Each year the Chartered Financial Analyst (CFA) Institute polls its members on the state of ethics and integrity of markets. The report on the integrity of Canadian markets came out recently showing less confidence in the effectiveness of Canadian regulatory and investor protections than those of other countries.
One part of the poll had respondents rate the ethical behaviour of individual market participants. Here are the results from most ethical to least ethical:
Pension Fund Managers
Mutual Fund Managers
Corporate Boards of Public Companies
Executive Management of Public Companies
Private Equity Managers
Financial Advisors to Private Individuals
Hedge Fund Managers
Note that financial advisors didn’t fare very well in this survey. The comments section on a survey is often more interesting than the dry numbers. Here is what some experts had to say about financial advisors in Canada:
“Investment advice should be provided by investment professionals. Unfortunately, financial/investment advice is too often being given by salespeople with little experience/training.”

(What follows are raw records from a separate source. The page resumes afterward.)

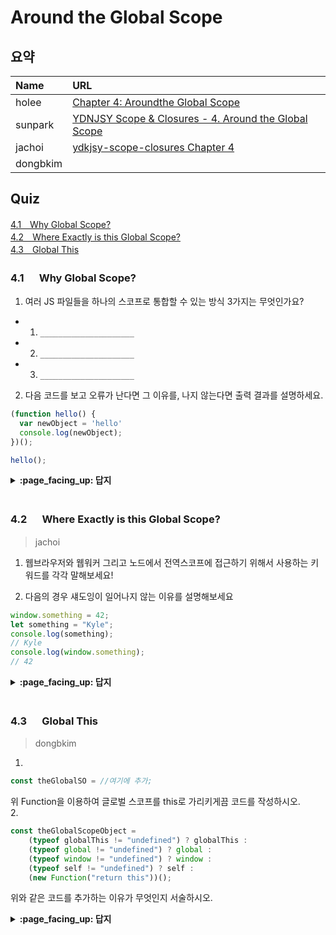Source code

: # Around the Global Scope

## 요약
| Name | URL |
|:---|:---|
| holee | [Chapter 4: Aroundthe Global Scope](https://github.com/hochan222/Everything-in-JavaScript/wiki/Chapter-4:-Aroundthe-Global-Scope) |
| sunpark | [YDNJSY Scope & Closures - 4. Around the Global Scope](https://velog.io/@cos/YDNJSY-Scope-Closures-4-Around-the-Global-Scope) |
| jachoi | [ydkjsy-scope-closures Chapter 4](https://n00bh4cker.tistory.com/140)|
| dongbkim |  |

## Quiz
[4.1　Why Global Scope?](#41---Why-Global-Scope)<br>
[4.2　Where Exactly is this Global Scope?](#42---Where-Exactly-is-this-Global-Scope)<br>
[4.3　Global This](#43---Global-This)<br>

### 4.1 　  Why Global Scope?

1. 여러 JS 파일들을 하나의 스코프로 통합할 수 있는 방식 3가지는 무엇인가요?

- 1. ```_____________________```
- 2. ```_____________________```
- 3. ```_____________________```

2. 다음 코드를 보고 오류가 난다면 그 이유를, 나지 않는다면 출력 결과를 설명하세요.
```javascript
(function hello() {
  var newObject = 'hello'
  console.log(newObject);
})();

hello();
```

<details>
<summary> <b> :page_facing_up: 답지 </b>  </summary>
<div markdown="1">

1. 여러 JS 파일들을 하나의 스코프로 통합할 수 있는 방식 3가지는 무엇인가요?

- 1. ```ES Module 사용```
- 2. ```번들러를 사용해 하나의 파일로 통합```
- 3. ```글로벌 스코프 사용```

2. 다음 코드를 보고 오류가 난다면 그 이유를, 나지 않는다면 출력 결과를 설명하세요.

  > hello 함수는 IIFE(즉시실행함수)로 실행되기 때문에 스코프에 선언되지 않고 딱 한번 호출됩니다. 따라서 `hello();`와 같이 별도로 호출하는 것은 오류를 발생시킵니다. 자세한 내용은 [여기](https://velog.io/@doondoony/javascript-iife)와 [여기](https://velog.io/@cos/JS-Reboot-공리와-함수#함수선언식과-함수표현식)를 참고하세요.

</div>
</details>
<br>

### 4.2 　  Where Exactly is this Global Scope?

> jachoi

1. 웹브라우저와 웹워커 그리고 노드에서 전역스코프에 접근하기 위해서 사용하는 키워드를 각각 말해보세요!

2. 다음의 경우 섀도잉이 일어나지 않는 이유를 설명해보세요
```js
window.something = 42;
let something = "Kyle";
console.log(something);
// Kyle
console.log(window.something);
// 42
```

<details>
<summary> <b> :page_facing_up: 답지 </b>  </summary>
<div markdown="1">


1.
- 차례대로 window, self, global

2. 
 - let 은 전역변수를 만들지만 전역객체의 프로퍼티는 만들지 않기 때문이다
> The let declaration adds a something global variable but
not a global object property (see Chapter 3). The effect then is
that the something lexical identifier shadows the something
global object property.

</div>
</details>
<br>

### 4.3 　  Global This

> dongbkim
1. 
```js
const theGlobalSO = //여기에 추가;
``` 
위 Function을 이용하여 글로벌 스코프를 this로 가리키게끔 코드를 작성하시오.
<br/>
2.
```js
const theGlobalScopeObject =
    (typeof globalThis != "undefined") ? globalThis :
    (typeof global != "undefined") ? global :
    (typeof window != "undefined") ? window :
    (typeof self != "undefined") ? self :
    (new Function("return this"))();
```
위와 같은 코드를 추가하는 이유가 무엇인지 서술하시오.
<br/>
<details>
  <summary> <b> :page_facing_up: 답지 </b>  </summary>
<div markdown="1">
    
 1.  **(new Function("return this"))()**

>  A function can be dynamically constructed from code stored in a string value with the Function() constructor, (중략) Such a function will automatically be run in non-strict-mode (for legacy reasons) when invoked with the normal () function invocation as shown;its this will point at **the global object**.(Global This 중 note box)

 2.  더 안전한 교차 환경을 만들기 위해 혹은 믿을 수 있는 전역 스코프 참조를 위해
 > if you find yourself needing a **reliable global scope reference**.(Global This 중 8번째 문단)


</div>
</details>
<br>
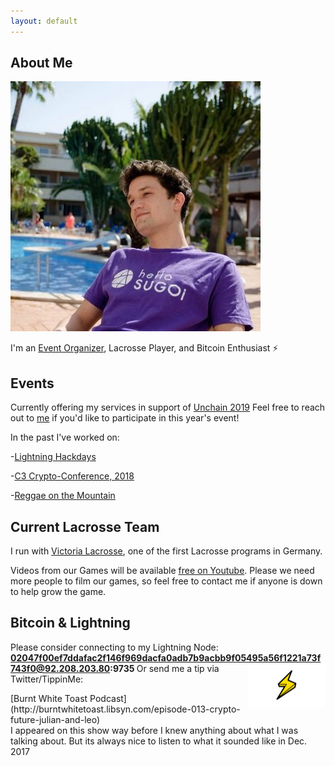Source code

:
 ```yaml
---
layout: default
---
```

<title> Julian Ritz-Barr </title>

## About Me
<img class="profile-picture" src="Twitter_pic.jpg" >


I'm an [Event Organizer](https://www.unchain-convention.com/), Lacrosse Player, and Bitcoin Enthusiast ⚡

## Events
Currently offering my services in support of [Unchain 2019](https://www.unchain-convention.com/)
Feel free to reach out to [me](mailto:julian@unchain-convention.com) if you'd like to participate in this year's event!

In the past I've worked on:

 -[Lightning Hackdays](https://lightninghackday.fulmo.org)

 -[C3 Crypto-Conference, 2018](https://crypto-conference.com/2-days-ecosystem-building-c3/)
 
 -[Reggae on the Mountain](https://www.reggaeonthemountain.com/)
 
## Current Lacrosse Team

I run with [Victoria Lacrosse](http://www.victoria-lacrosse.com/), one of the first Lacrosse programs in Germany. 

Videos from our Games will be available [free on Youtube](https://www.youtube.com/playlist?list=PLQ56Yiu6lEaxIPm9-GB5M393CmtYRZFGY). Please we need more people to film our games, so feel free to contact me if anyone is down to help grow the game. 

## Bitcoin & Lightning
Please consider connecting to my Lightning Node:<b> 02047f00ef7ddafac2f146f969dacfa0adb7b9acbb9f05495a56f1221a73f743f0@92.208.203.80:9735 </b> <img src="lightning-bolt.png" alt="Lightning Bolt" style= "float:right;width:125px;height:70px;">
Or send me a tip via Twitter/TippinMe:
<!-- Beginning of tippin.me Button -->
<div id="tippin-button" data-dest="Btc_anyone"></div>
<script src="https://tippin.me/buttons/tip.js" type="text/javascript"></script>
<!-- End of tippin.me Button -->
[Burnt White Toast Podcast](http://burntwhitetoast.libsyn.com/episode-013-crypto-future-julian-and-leo) <br> I appeared on this show way before I knew anything about what I was talking about. But its always nice to listen to what it sounded like in Dec. 2017
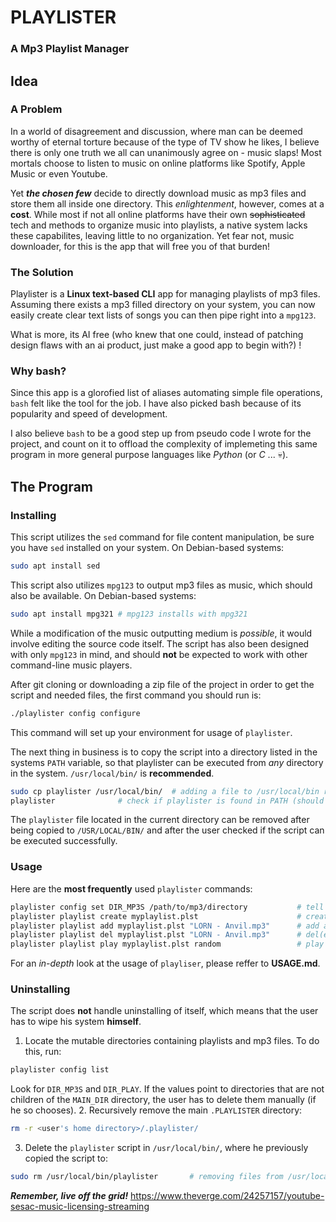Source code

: # PLAYLISTER
### A Mp3 Playlist Manager
## Idea
### A Problem
In a world of disagreement and discussion, where man can be deemed worthy of eternal torture because of the type of TV show he likes, I believe there is only one truth we all can unanimously agree on - music slaps! Most mortals choose to listen to music on online platforms like Spotify, Apple Music or even Youtube.

Yet **_the chosen few_** decide to directly download music as mp3 files and store them all inside one directory. This _enlightenment_, however, comes at a **cost**. While most if not all online platforms have their own ~~sophisticated~~ tech and methods to organize music into playlists, a native system lacks these capabilites, leaving little to no organization. Yet fear not, music downloader, for this is the app that will free you of that burden!
### The Solution
Playlister is a **Linux text-based CLI** app for managing playlists of mp3 files. Assuming there exists a mp3 filled directory on your system, you can now easily create clear text lists of songs you can then pipe right into a `mpg123`. 

What is more, its AI free (who knew that one could, instead of patching design flaws with an ai product, just make a good app to begin with?) !
### Why bash?
Since this app is a glorofied list of aliases automating simple file operations, `bash` felt like the tool for the job. I have also picked bash because of its popularity and speed of development. 

I also believe `bash` to be a good step up from pseudo code I wrote for the project, and count on it to offload the complexity of implemeting this same program in more general purpose languages like *Python* (or *C* ... :skull:).
## The Program
### Installing
This script utilizes the `sed` command for file content manipulation, be sure you have `sed` installed on your system.
On Debian-based systems:

```bash
sudo apt install sed
```

This script also utilizes `mpg123` to output mp3 files as music, which should also be available.
On Debian-based systems:

```bash
sudo apt install mpg321 # mpg123 installs with mpg321
```

While a modification of the music outputting medium is *possible*, it would involve editing the source code itself. The script has also been designed with only `mpg123` in mind, and should **not** be expected to work with other command-line music players.
	
After git cloning or downloading a zip file of the project in order to get the script and needed files, the first command you should run is:

```bash
./playlister config configure
```

This command will set up your environment for usage of `playlister`.
	
The next thing in business is to copy the script into a directory listed in the systems `PATH` variable, so that playlister can be executed from *any* directory in the system. `/usr/local/bin/` is **recommended**.

```bash
sudo cp playlister /usr/local/bin/	# adding a file to /usr/local/bin requires root privliges
playlister				# check if playlister is found in PATH (should return "no options given!" error)
```

The `playlister` file located in the current directory can be removed after being copied to `/USR/LOCAL/BIN/` and after the user checked if the script can be executed successfully.
	
### Usage

Here are the **most frequently** used `playlister` commands:

```bash
playlister config set DIR_MP3S /path/to/mp3/directory			# tell playlister where mp3s are
playlister playlist create myplaylist.plst				        # create a plalist
playlister playlist add myplaylist.plst "LORN - Anvil.mp3"	    # add an entry to a playlist
playlister playlist del myplaylist.plst "LORN - Anvil.mp3"	    # del(ete) an entry from a playlist
playlister playlist play myplaylist.plst random			        # play a playlist randomly
```

For an *in-depth* look at the usage of `playliser`, please reffer to **USAGE.md**.
### Uninstalling
The script does **not** handle uninstalling of itself, which means that the user has to wipe his system **himself**.

1. Locate the mutable directories containing playlists and mp3 files.
To do this, run:

```bash
playlister config list
```

Look for `DIR_MP3S` and `DIR_PLAY`. If the values point to directories that are not children of the `MAIN_DIR` directory, the user has to delete them manually (if he so chooses).
2. Recursively remove the main `.PLAYLISTER` directory:

```bash
rm -r <user's home directory>/.playlister/
```

3. Delete the `playlister` script in `/usr/local/bin/`, where he previously copied the script to:

```bash
sudo rm /usr/local/bin/playlister		# removing files from /usr/local/bin requres root
```

**_Remember, live off the grid!_**
https://www.theverge.com/24257157/youtube-sesac-music-licensing-streaming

“Financial advisers to private individuals are too motivated by the commission they receive on certain products and recommend them to investors regardless of whether or not they meet their investment criteria.”
“The compensation system for financial professionals needs to be changed. All fees should, like a dentist’s or lawyer’s fees, be billed to the clients. This is especially true for financial advisers to private individuals who extract enormous fees for ‘distribution’ unseen to clients as they are bundled as part of mutual fund management fees.”
This last suggestion sounds quite sensible to me. The fees people pay should be visible. Many Canadians would be shocked to learn how much they pay their financial advisors.